REVIEW PROCESS TIMELINE
The DPIIT, along with the relevant Competent Authority, is required to make its decision within eight to 10 weeks after receiving an application. A single governmental department relevant to the sector (subject to security clearance, if applicable) identified by the DPIIT is required to take the lead in processing the application.
All applications under Press Note 3 require security clearance, which coupled with the increased scrutiny involved in such applications, almost always results in a significantly elongated approval timeline.
2021 UPDATE HIGHLIGHTS
The GOI is yet to issue any formal clarifications on the scope of Press Note 3 and the criteria for evaluation of applications for approval under Press Note 3.
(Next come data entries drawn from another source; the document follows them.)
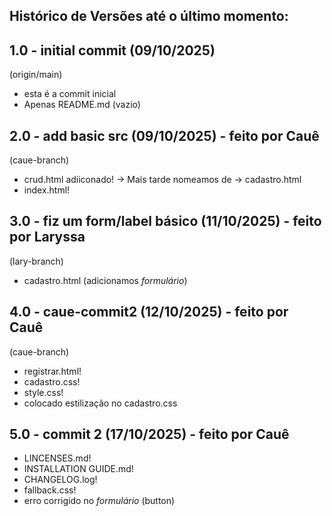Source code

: ## Histórico de Versões até o último momento:


## 1.0 - initial commit (09/10/2025)
(origin/main)
- esta é a commit inicial
- Apenas README.md (vazio)


## 2.0 - add basic src (09/10/2025) - feito por Cauê
(caue-branch)
- crud.html adiiconado! -> Mais tarde nomeamos de -> cadastro.html
- index.html!


## 3.0 - fiz um form/label básico (11/10/2025) - feito por Laryssa
(lary-branch)
- cadastro.html (adicionamos *formulário*)

## 4.0 - caue-commit2 (12/10/2025) - feito por Cauê
(caue-branch)
- registrar.html!
- cadastro.css!
- style.css!
- colocado estilização no cadastro.css

## 5.0 - commit 2 (17/10/2025) - feito por Cauê
- LINCENSES.md!
- INSTALLATION GUIDE.md!
- CHANGELOG.log!
- fallback.css!
- erro corrigido no *formulário* (button)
However, the GOI did introduce several progressive changes to the FDI Policy. In particular:
- In a long-awaited move, the cap for FDI (under the automatic route) in insurance companies has been increased from 49 percent to 74 percent; non-investors will now be able to exercise a greater degree of control over Indian insurance companies, although the increase in FDI limits has been accompanied by certain additional conditions (including, among others, the requirement of a majority of the board of directors of an insurance company to be constituted of Indian resident individuals, inclusion of independent directors on boards of insurance companies and solvency-linked restrictions on dividend payments)
- The FDI cap in the telecom sector (under the automatic route) has been increased from 49 percent to 100 percent, to accompany other major structural and process reforms for the telecom sector, which are primarily aimed at increasing liquidity and reducing the regulatory burden of the telecom sector
The changes to the FDI Policy are expected to drive significant inbound investments in the strategically important sectors of insurance and telecom.